Do you like Doc Savage?

I sure do! Just search my blog for the Doc
Savage tag. In fact, I’ll spare you the trouble of a search and show you the
coolest thing I ever found: 

It’s a Super-8 “home movie” made by some kids in 1967 who entirely acted out the Doc Savage novel “Fear Cay.”

In fact, here’s a
heresy: I think the Will Murray Doc Savage revival novels are the best the
character has ever been, because back in the 1930s, Street & Smith always
hobbled the series with rules like no returning antagonists, no continuing
stories, no crossovers or worldbuilding references, no reference to current
events or politics, and so on. The Murray series has returning enemies,
continuing stories, call outs to events (for instance, it tells where Doc and
the rest were during the destruction of Pearl Harbor), references and crossovers
(there is one where Doc goes to King Kong’s Skull Island and another where he
meets the Shadow), and they’re even doing daring things like writing a solo
novel with each of Doc’s sidekicks. The solo novel about Doc’s cousin Pat is
dynamite, incidentally. The Will Murray New Adventures of Doc Savage reminds me
of the excellent new Netflix Voltron series: this is what it should have
been the first time

The thing that I like best about Doc Savage
stories is that they have a weird horror element. A bizarre gas eats people’s
eyes; spectral, nightmarish men in silver cloaks threaten business owners; a
musical note suddenly buzzes over every radio in town before one person is
mysteriously driven permanently insane. The best part is that in the end, the
mysterious happening or cause of death is revealed to be something totally
explicable and ordinary. There is no “real” supernatural in the world of
Doc Savage, so it’s like Batman mixed with Scooby-Doo. And almost always,
Doc did some minor thing one third of the way through the story that by the end
you’ve almost forgotten about, which turns out to crack the case.
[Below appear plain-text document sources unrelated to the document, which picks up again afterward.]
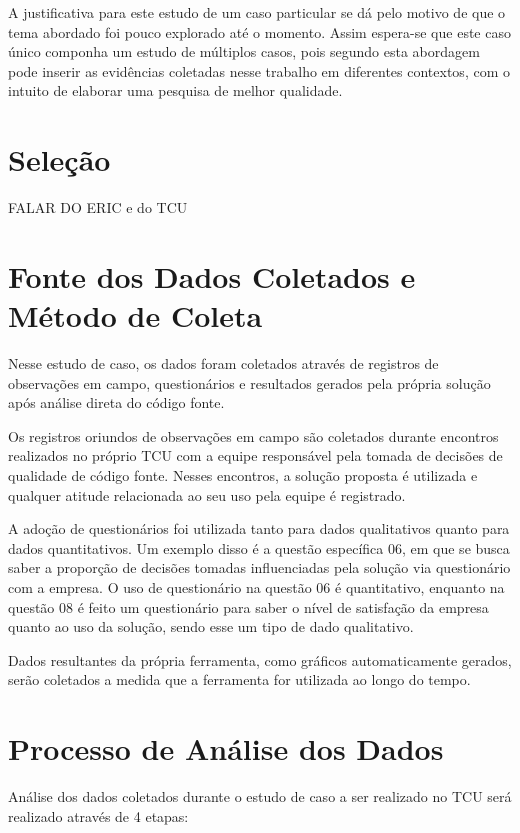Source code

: A justificativa para este estudo de um caso particular se dá pelo motivo de que o tema abordado foi pouco explorado até o momento. Assim espera-se que este caso único componha um estudo de múltiplos casos, pois segundo  esta abordagem pode inserir as evidências coletadas nesse trabalho em diferentes contextos, com o intuito de elaborar uma pesquisa de melhor qualidade.

\section{Seleção} \label{sec:Seleção}

FALAR DO ERIC e do TCU

\section{Fonte dos Dados Coletados e Método de Coleta} \label{sec:Fonte e Método de Coleta de Dados}

Nesse estudo de caso, os dados foram coletados através de registros de observações em campo, questionários e resultados gerados pela própria solução após análise direta do código fonte.

Os registros oriundos de observações em campo são coletados durante encontros realizados no próprio TCU com a equipe responsável pela tomada de decisões de qualidade de código fonte. Nesses encontros, a solução proposta é utilizada e qualquer atitude relacionada ao seu uso pela equipe é registrado.

A adoção de questionários foi utilizada tanto para dados qualitativos quanto para dados quantitativos. Um exemplo disso é a questão específica 06, em que se busca saber a proporção de decisões tomadas influenciadas pela solução via questionário com a empresa. O uso de questionário na questão 06 é quantitativo, enquanto na questão 08 é feito um questionário para saber o nível de satisfação da empresa quanto ao uso da solução, sendo esse um tipo de dado qualitativo.

Dados resultantes da própria ferramenta, como gráficos automaticamente gerados, serão coletados a medida que a ferramenta for utilizada ao longo do tempo.

\section{Processo de Análise dos Dados} \label{sec:Análise}

Análise dos dados coletados durante o estudo de caso a ser realizado no TCU será realizado através de 4 etapas:

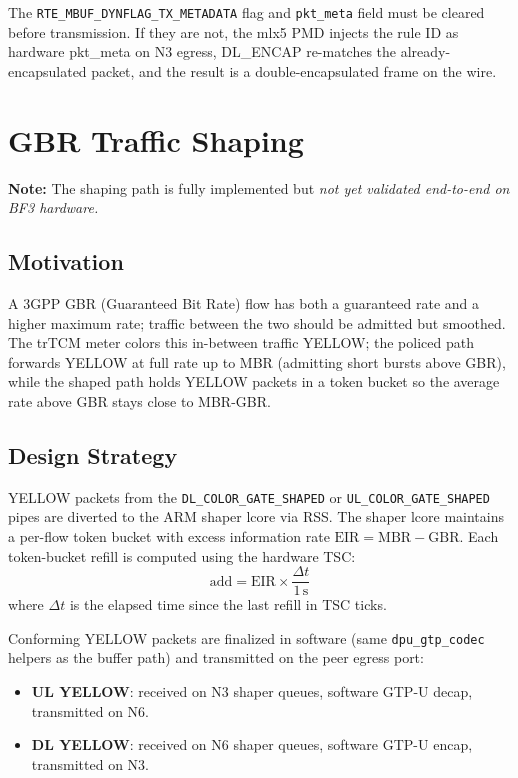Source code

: \documentclass[conference]{IEEEtran}
\newcommand{\code}[1]{\nolinkurl{#1}}
\begin{document}
The \code{RTE_MBUF_DYNFLAG_TX_METADATA} flag and \texttt{pkt\_meta}
field must be cleared before transmission.  If they are not, the
mlx5 PMD injects the rule ID as hardware pkt\_meta on N3 egress,
DL\_ENCAP re-matches the already-encapsulated packet, and the result
is a double-encapsulated frame on the wire.

\section{GBR Traffic Shaping}
\label{sec:shaping}

\textbf{Note:} The shaping path is fully implemented but \emph{not yet
validated end-to-end on BF3 hardware.}

\subsection{Motivation}

A 3GPP GBR (Guaranteed Bit Rate) flow has both a guaranteed rate and
a higher maximum rate; traffic between the two should be admitted but
smoothed.  The trTCM meter colors this in-between traffic YELLOW; the
policed path forwards YELLOW at full rate up to MBR (admitting short
bursts above GBR), while the shaped path holds YELLOW packets in a
token bucket so the average rate above GBR stays close to MBR-GBR.

\subsection{Design Strategy}

YELLOW packets from the \code{DL_COLOR_GATE_SHAPED} or
\code{UL_COLOR_GATE_SHAPED} pipes are diverted to the ARM shaper lcore
via RSS.  The shaper lcore maintains a per-flow token bucket with excess
information rate $\text{EIR} = \text{MBR} - \text{GBR}$.  Each token-bucket
refill is computed using the hardware TSC:
\begin{equation}
  \text{add} = \text{EIR} \times \frac{\Delta t}{1\,\text{s}}
\end{equation}
where $\Delta t$ is the elapsed time since the last refill in TSC ticks.

Conforming YELLOW packets are finalized in software (same
\code{dpu_gtp_codec} helpers as the buffer path) and transmitted on the
peer egress port:

\begin{itemize}
  \item \textbf{UL YELLOW}: received on N3 shaper queues, software
        GTP-U decap, transmitted on N6.
  \item \textbf{DL YELLOW}: received on N6 shaper queues, software
        GTP-U encap, transmitted on N3.
\end{itemize}
\end{document}

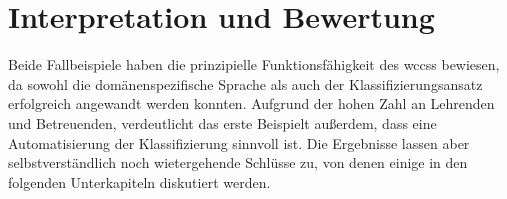 \section{Interpretation und Bewertung}
    \label{section:findingsInterpretation}
    Beide Fallbeispiele haben die prinzipielle Funktionsfähigkeit des \glspl{wccs} bewiesen,
    da sowohl die domänenspezifische Sprache als auch der Klassifizierungsansatz
    erfolgreich angewandt werden konnten.
    Aufgrund der hohen Zahl an Lehrenden und Betreuenden,
    verdeutlicht das erste Beispielt außerdem,
    dass eine Automatisierung der Klassifizierung sinnvoll ist.
    Die Ergebnisse lassen aber selbstverständlich noch wietergehende Schlüsse zu,
    von denen einige in den folgenden Unterkapiteln diskutiert werden.

    
    
    
    
    
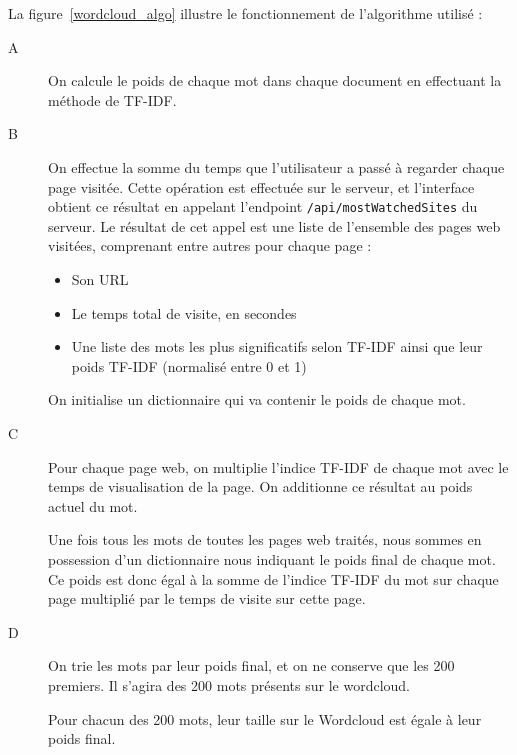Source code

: 			La figure~\ref{wordcloud_algo} illustre le fonctionnement de l'algorithme utilisé :
			\begin{description}
				\item[A] On calcule le poids de chaque mot dans chaque document en effectuant la méthode de TF-IDF.

				\item[B] On effectue la somme du temps que l'utilisateur a passé à regarder chaque page visitée. Cette opération est effectuée sur le serveur, et l'interface obtient ce résultat en appelant l'endpoint \texttt{/api/mostWatchedSites} du serveur. Le résultat de cet appel est une liste de l'ensemble des pages web visitées, comprenant entre autres pour chaque page : 
				\begin{itemize}
					\item Son URL
					\item Le temps total de visite, en secondes
					\item Une liste des mots les plus significatifs selon TF-IDF ainsi que leur poids TF-IDF (normalisé entre 0 et 1)
				\end{itemize}
				
				On initialise un dictionnaire qui va contenir le poids de chaque mot.

				\item[C] Pour chaque page web, on multiplie l'indice TF-IDF de chaque mot avec le temps de visualisation de la page. On additionne ce résultat au poids actuel du mot.
				
				Une fois tous les mots de toutes les pages web traités, nous sommes en possession d'un dictionnaire nous indiquant le poids final de chaque mot. Ce poids est donc égal à la somme de l'indice TF-IDF du mot sur chaque page multiplié par le temps de visite sur cette page.
				
				\item[D] On trie les mots par leur poids final, et on ne conserve que les 200 premiers. Il s'agira des 200 mots présents sur le wordcloud.
				
				Pour chacun des 200 mots, leur taille sur le Wordcloud est égale à leur poids final.
			\end{description}


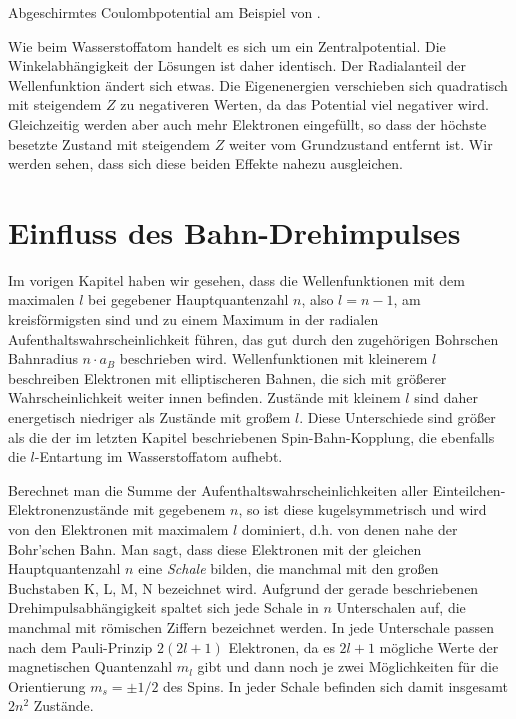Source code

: \begin{marginfigure}
    \caption{Abgeschirmtes Coulombpotential am Beispiel von . }
    \label{fig:6_coulomb_schirm}
\end{marginfigure}

Wie beim Wasserstoffatom handelt es sich um ein Zentralpotential. Die Winkelabhängigkeit der Lösungen ist daher identisch. Der Radialanteil der Wellenfunktion ändert sich etwas. Die Eigenenergien verschieben sich quadratisch mit steigendem $Z$ zu negativeren Werten, da das Potential viel negativer wird. Gleichzeitig werden aber auch mehr Elektronen eingefüllt, so dass der höchste besetzte Zustand mit steigendem $Z$ weiter vom Grundzustand entfernt ist. Wir werden sehen, dass sich diese beiden Effekte nahezu ausgleichen.


\section{Einfluss des Bahn-Drehimpulses}

Im vorigen Kapitel haben wir gesehen, dass die Wellenfunktionen mit dem maximalen $l$ bei gegebener Hauptquantenzahl $n$, also $l=n-1$, am kreisförmigsten sind und zu einem Maximum in der radialen Aufenthaltswahrscheinlichkeit führen, das gut durch den zugehörigen Bohrschen Bahnradius $n \cdot a_B$ beschrieben wird. Wellenfunktionen mit kleinerem $l$ beschreiben Elektronen mit elliptischeren Bahnen, die sich mit größerer Wahrscheinlichkeit weiter innen befinden. Zustände mit kleinem $l$ sind daher energetisch niedriger als Zustände mit großem $l$. Diese Unterschiede sind größer als die der im letzten Kapitel beschriebenen Spin-Bahn-Kopplung, die ebenfalls die $l$-Entartung im Wasserstoffatom aufhebt.

Berechnet man die Summe der Aufenthaltswahrscheinlichkeiten aller Einteilchen-Elektronenzustände mit gegebenem $n$, so ist diese kugelsymmetrisch und wird von den Elektronen mit maximalem $l$ dominiert, d.h. von denen nahe  der Bohr'schen Bahn. 
Man sagt, dass diese Elektronen mit der gleichen Hauptquantenzahl $n$ eine \emph{Schale} bilden, die manchmal mit den großen Buchstaben K, L, M, N bezeichnet wird.  Aufgrund der gerade beschriebenen Drehimpulsabhängigkeit spaltet sich jede Schale in $n$ Unterschalen auf, die manchmal mit römischen Ziffern bezeichnet werden. In jede Unterschale passen nach dem Pauli-Prinzip $2 (2l +1)$ Elektronen, da es $2l +1$ mögliche Werte der magnetischen Quantenzahl $m_l$ gibt und dann noch je zwei Möglichkeiten für die Orientierung $m_s = \pm 1/2$ des Spins. In jeder Schale befinden sich damit insgesamt $2n^2$ Zustände.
Combine that with a heaping helping of James Bond gadgets (like how Doc’s shirt buttons are made of thermite paste).

The best part about
Doc is the fact that the audience doesn’t have access to his thoughts at all
times. He’s slightly superhuman and kind of remote. He has extreme emotional
control. The only moments he shows stong emotion or has very human
moments of panic is when he has to perform or speak in front of crowds (like at
the start of Resurrection Day), his very real awkwardness around women (being raised entirely
by men to be a superman) or when one of his friends, his “brothers,” are
in danger.  I like stories, like the Shawshank Redemption, that are all
about the friendship, brotherhood, and camaraderie among men.